Setting a new standard in incoherence, Washington, D.C., Dec. 20, 2004
According to a recent study, frivolous litigation has helped drive the total cost of America's tort system to more than 230 billion dollars a year. That's a lot of lawsuits. The figure is more than twice the amount Americans spent on automobiles in 2002.
I'm not sure what this comparison is supposed to highlight, Washington, D.C., Dec. 16, 2004
I want you to know that the death tax takes up more than 300 pages of laws and regulations in the current tax code. By getting rid of the death tax forever, we have simplified the code by 300 pages.
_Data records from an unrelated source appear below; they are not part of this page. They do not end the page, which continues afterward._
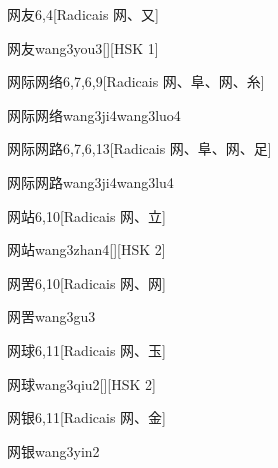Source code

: \begin{entry}{网友}{6,4}[Radicais ⽹、⼜]
  \begin{phonetics}{网友}{wang3you3}[][HSK 1]
  \end{phonetics}
\end{entry}

\begin{entry}{网际网络}{6,7,6,9}[Radicais ⽹、⾩、⽹、⽷]
  \begin{phonetics}{网际网络}{wang3ji4wang3luo4}
  \end{phonetics}
\end{entry}

\begin{entry}{网际网路}{6,7,6,13}[Radicais ⽹、⾩、⽹、⾜]
  \begin{phonetics}{网际网路}{wang3ji4wang3lu4}
  \end{phonetics}
\end{entry}

\begin{entry}{网站}{6,10}[Radicais ⽹、⽴]
  \begin{phonetics}{网站}{wang3zhan4}[][HSK 2]
  \end{phonetics}
\end{entry}

\begin{entry}{网罟}{6,10}[Radicais ⽹、⽹]
  \begin{phonetics}{网罟}{wang3gu3}
  \end{phonetics}
\end{entry}

\begin{entry}{网球}{6,11}[Radicais ⽹、⽟]
  \begin{phonetics}{网球}{wang3qiu2}[][HSK 2]
  \end{phonetics}
\end{entry}

\begin{entry}{网银}{6,11}[Radicais ⽹、⾦]
  \begin{phonetics}{网银}{wang3yin2}
  \end{phonetics}
\end{entry}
We're saving 300 pages? That's a fabulous reason to eliminate the estate tax (sorry, death tax)... Washington, D.C., Dec. 16, 2004
I think it is fair to say that I believe we've got a great chance to establish a Palestinian state. And I intend to use the next four years to spend the capital of the United States on such a state.
Dubya's becomes so enamoured with the concept of spending capital, that he uses it in a place that makes absolutely no sense, White House, Dec. 12, 2004
We had a good discussion about the problems that face the Social Security system, and there is a recognition among the experts that we have a problem... I think we have a responsibility to solve problems before they become acute.
This statement is somewhat ironic considering that Dubya has approved tapping into the Social Security Trust Fund to cover government spending, White House, Dec. 9, 2004
I don't view relations as one that there's a score card that says, you know, well, if we all fight terror together, therefore, somebody owes somebody something.
Dubya's incoherent response to a question about the perceived inequity of Pakistani-American relations, White House, Dec. 4, 2004
You cannot lead this world and our country to a better tomorrow unless you see a better — if you have a vision of a better tomorrow.
Dubya corrects himself incorrectly, Washington, D.C., Nov. 4, 2004
With the campaign over, Americans are expecting a bipartisan effort and results. I'll reach out to everyone who shares our goals.
While sounding bipartisan, Dubya proposes to be the exact opposite, Washington, D.C., Nov. 4, 2004
If you're feeling healthy, like I'm feeling healthy these days, don't get in line for the flu shot.
I'm pretty sure that the rule for flu shots is that you take them when you are healthy to prevent becoming unhealthy, Downingtown, Pennsylvania, Oct. 21, 2004
DUANE ALBERTS OF PINE SHELTER FARMS: Well, Mr. President, it's time to kill the death tax. I just want to start out that way.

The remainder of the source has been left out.